§ Activity: Type out every entry again, character for character.

_ _ _ _ _ _ _

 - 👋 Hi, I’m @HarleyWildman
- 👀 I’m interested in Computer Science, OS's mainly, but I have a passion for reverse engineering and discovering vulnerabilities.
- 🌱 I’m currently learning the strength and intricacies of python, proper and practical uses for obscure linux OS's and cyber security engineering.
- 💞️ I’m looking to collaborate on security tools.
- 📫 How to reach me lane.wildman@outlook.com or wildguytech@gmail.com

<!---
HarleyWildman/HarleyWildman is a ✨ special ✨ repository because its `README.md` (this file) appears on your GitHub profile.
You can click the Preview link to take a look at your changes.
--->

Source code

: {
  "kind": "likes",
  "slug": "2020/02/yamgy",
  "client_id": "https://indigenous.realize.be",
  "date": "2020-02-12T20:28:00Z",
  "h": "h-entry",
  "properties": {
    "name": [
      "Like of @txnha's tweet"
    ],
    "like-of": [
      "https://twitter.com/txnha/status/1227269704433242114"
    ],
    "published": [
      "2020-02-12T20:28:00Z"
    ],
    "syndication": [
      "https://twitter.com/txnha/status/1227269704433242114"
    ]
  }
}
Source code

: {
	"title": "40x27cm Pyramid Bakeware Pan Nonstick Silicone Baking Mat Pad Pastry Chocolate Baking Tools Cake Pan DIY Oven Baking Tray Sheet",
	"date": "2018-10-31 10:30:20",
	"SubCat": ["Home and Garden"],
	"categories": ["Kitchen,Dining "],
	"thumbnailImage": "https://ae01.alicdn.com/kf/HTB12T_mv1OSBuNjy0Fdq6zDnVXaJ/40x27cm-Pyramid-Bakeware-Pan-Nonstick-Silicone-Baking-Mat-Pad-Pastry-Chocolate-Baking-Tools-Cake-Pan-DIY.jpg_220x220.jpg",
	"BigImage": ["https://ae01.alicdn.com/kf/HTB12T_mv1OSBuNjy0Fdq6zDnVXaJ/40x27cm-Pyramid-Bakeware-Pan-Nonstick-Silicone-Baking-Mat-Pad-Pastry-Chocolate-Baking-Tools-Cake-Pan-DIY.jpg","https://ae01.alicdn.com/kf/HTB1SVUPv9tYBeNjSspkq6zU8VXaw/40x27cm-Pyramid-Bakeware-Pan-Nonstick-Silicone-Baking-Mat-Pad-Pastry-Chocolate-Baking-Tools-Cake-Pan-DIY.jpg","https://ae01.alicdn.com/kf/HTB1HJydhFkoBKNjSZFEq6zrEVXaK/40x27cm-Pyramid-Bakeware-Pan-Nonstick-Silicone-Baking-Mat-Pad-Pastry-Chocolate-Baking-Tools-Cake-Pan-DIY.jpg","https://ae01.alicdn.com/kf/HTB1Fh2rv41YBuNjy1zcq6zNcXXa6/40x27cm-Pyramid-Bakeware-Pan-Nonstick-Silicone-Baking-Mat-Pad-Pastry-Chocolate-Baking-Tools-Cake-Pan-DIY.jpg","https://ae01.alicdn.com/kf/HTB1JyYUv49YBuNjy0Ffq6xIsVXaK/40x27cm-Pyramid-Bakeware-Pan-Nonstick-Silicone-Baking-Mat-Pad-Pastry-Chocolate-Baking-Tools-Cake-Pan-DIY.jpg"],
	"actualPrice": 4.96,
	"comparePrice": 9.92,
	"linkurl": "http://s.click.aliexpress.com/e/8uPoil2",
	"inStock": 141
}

_ _ _ _ _ _ _

§ Written reply:
 - 👋 Hi, I’m @HarleyWildman
- 👀 I’m interested in Computer Science, OS's mainly, but I have a passion for reverse engineering and discovering vulnerabilities.
- 🌱 I’m currently learning the strength and intricacies of python, proper and practical uses for obscure linux OS's and cyber security engineering.
- 💞️ I’m looking to collaborate on security tools.
- 📫 How to reach me lane.wildman@outlook.com or wildguytech@gmail.com

<!---
HarleyWildman/HarleyWildman is a ✨ special ✨ repository because its `README.md` (this file) appears on your GitHub profile.
You can click the Preview link to take a look at your changes.
--->

Source code

: {
  "kind": "likes",
  "slug": "2020/02/yamgy",
  "client_id": "https://indigenous.realize.be",
  "date": "2020-02-12T20:28:00Z",
  "h": "h-entry",
  "properties": {
    "name": [
      "Like of @txnha's tweet"
    ],
    "like-of": [
      "https://twitter.com/txnha/status/1227269704433242114"
    ],
    "published": [
      "2020-02-12T20:28:00Z"
    ],
    "syndication": [
      "https://twitter.com/txnha/status/1227269704433242114"
    ]
  }
}
Source code

: {
	"title": "40x27cm Pyramid Bakeware Pan Nonstick Silicone Baking Mat Pad Pastry Chocolate Baking Tools Cake Pan DIY Oven Baking Tray Sheet",
	"date": "2018-10-31 10:30:20",
	"SubCat": ["Home and Garden"],
	"categories": ["Kitchen,Dining "],
	"thumbnailImage": "https://ae01.alicdn.com/kf/HTB12T_mv1OSBuNjy0Fdq6zDnVXaJ/40x27cm-Pyramid-Bakeware-Pan-Nonstick-Silicone-Baking-Mat-Pad-Pastry-Chocolate-Baking-Tools-Cake-Pan-DIY.jpg_220x220.jpg",
	"BigImage": ["https://ae01.alicdn.com/kf/HTB12T_mv1OSBuNjy0Fdq6zDnVXaJ/40x27cm-Pyramid-Bakeware-Pan-Nonstick-Silicone-Baking-Mat-Pad-Pastry-Chocolate-Baking-Tools-Cake-Pan-DIY.jpg","https://ae01.alicdn.com/kf/HTB1SVUPv9tYBeNjSspkq6zU8VXaw/40x27cm-Pyramid-Bakeware-Pan-Nonstick-Silicone-Baking-Mat-Pad-Pastry-Chocolate-Baking-Tools-Cake-Pan-DIY.jpg","https://ae01.alicdn.com/kf/HTB1HJydhFkoBKNjSZFEq6zrEVXaK/40x27cm-Pyramid-Bakeware-Pan-Nonstick-Silicone-Baking-Mat-Pad-Pastry-Chocolate-Baking-Tools-Cake-Pan-DIY.jpg","https://ae01.alicdn.com/kf/HTB1Fh2rv41YBuNjy1zcq6zNcXXa6/40x27cm-Pyramid-Bakeware-Pan-Nonstick-Silicone-Baking-Mat-Pad-Pastry-Chocolate-Baking-Tools-Cake-Pan-DIY.jpg","https://ae01.alicdn.com/kf/HTB1JyYUv49YBuNjy0Ffq6xIsVXaK/40x27cm-Pyramid-Bakeware-Pan-Nonstick-Silicone-Baking-Mat-Pad-Pastry-Chocolate-Baking-Tools-Cake-Pan-DIY.jpg"],
	"actualPrice": 4.96,
	"comparePrice": 9.92,
	"linkurl": "http://s.click.aliexpress.com/e/8uPoil2",
	"inStock": 141
}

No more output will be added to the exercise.